Por 9 de marzo de 2006 diciembre 23rd, 2020 Sin comentarios

Félix de Azúa

Las Torres, emblemas inevitables, no representan tanto la soberbia del poder cuanto la comprensible satisfacción del poderoso, diría yo. Por eso, con el tiempo, se convierten en pisapapeles.

Ayer por la noche la más bella de las torres, la de Eiffel, estaba envuelta en un sudario de niebla gris y amarilla. La cabeza no era visible, pero el haz de luz que emite día y noche atravesaba las nubes bajas y giraba con la chiflada inquietud de los focos antiaéreos.

Me pareció amenazante, aunque próxima. Más exactamente, un animal vivo al que se puede amar, pero con el que resulta difícil convivir.

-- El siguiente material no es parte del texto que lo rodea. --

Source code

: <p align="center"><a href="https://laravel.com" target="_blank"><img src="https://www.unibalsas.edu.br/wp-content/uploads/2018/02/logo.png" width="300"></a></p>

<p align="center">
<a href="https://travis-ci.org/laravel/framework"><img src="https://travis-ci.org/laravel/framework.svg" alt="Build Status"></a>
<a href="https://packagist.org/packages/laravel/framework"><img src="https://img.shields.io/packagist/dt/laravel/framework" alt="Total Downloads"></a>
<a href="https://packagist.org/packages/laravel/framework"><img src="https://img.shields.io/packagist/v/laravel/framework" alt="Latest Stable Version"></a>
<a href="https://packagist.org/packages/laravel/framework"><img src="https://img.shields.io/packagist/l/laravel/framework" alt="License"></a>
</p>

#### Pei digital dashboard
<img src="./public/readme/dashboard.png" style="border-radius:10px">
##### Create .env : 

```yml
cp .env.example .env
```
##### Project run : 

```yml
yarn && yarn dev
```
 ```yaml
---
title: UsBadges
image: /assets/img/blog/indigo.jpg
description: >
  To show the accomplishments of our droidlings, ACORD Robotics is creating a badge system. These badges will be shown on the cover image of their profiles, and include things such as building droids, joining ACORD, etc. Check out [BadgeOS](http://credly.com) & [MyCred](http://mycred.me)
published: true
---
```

Un animal fruto de algún aspecto secundario del matrimonio y al que los cónyuges han olvidado.

Cuando la armaron, era el modelo universal de la proeza técnica, un apasionado canto de amor al hierro, ese material con el que se construyó la sociedad burguesa por fuera y por dentro.

Ayer llovía levemente, pero por un instante emergió la cabeza de la torre entre los celajes que se rasgaban a gran velocidad y el ojo luminoso que gira en forma de uve pareció descender hacia la tierra. Fue como si el animal me mirase con distraída curiosidad, quizás pidiendo que lo sacara de paseo.

Comprendí que King Kong se empinara a la cabeza del Chrysler Building. Es una metáfora simple y hermosa, digna de anidar en la cabeza de un mono tan noble. Ningún animal, sin embargo, podría encaramarse a la torre Eiffel porque ella misma ya es un animal y no ha producido crías.

Pasado el siglo de hierro, en la actualidad la torre es un personaje doméstico, un héroe o un dios tutelar, un pigmeo nacido en aquellos bosques de helechos gigantes que hoy llamamos petróleo. Sus tremendas patas ya no exigen respeto y admiración por el talento técnico de los humanos, ya no es la torre de Nemrod. Más bien inspira ternura y compasión, como un animal demasiado grande y demasiado viejo para tenerlo en casa.

A veces y por puro afecto, estos grandes animales se acercan al amo en busca de cariño, y lo aplastan sin deliberación ni malicia. Heidegger habla de esto.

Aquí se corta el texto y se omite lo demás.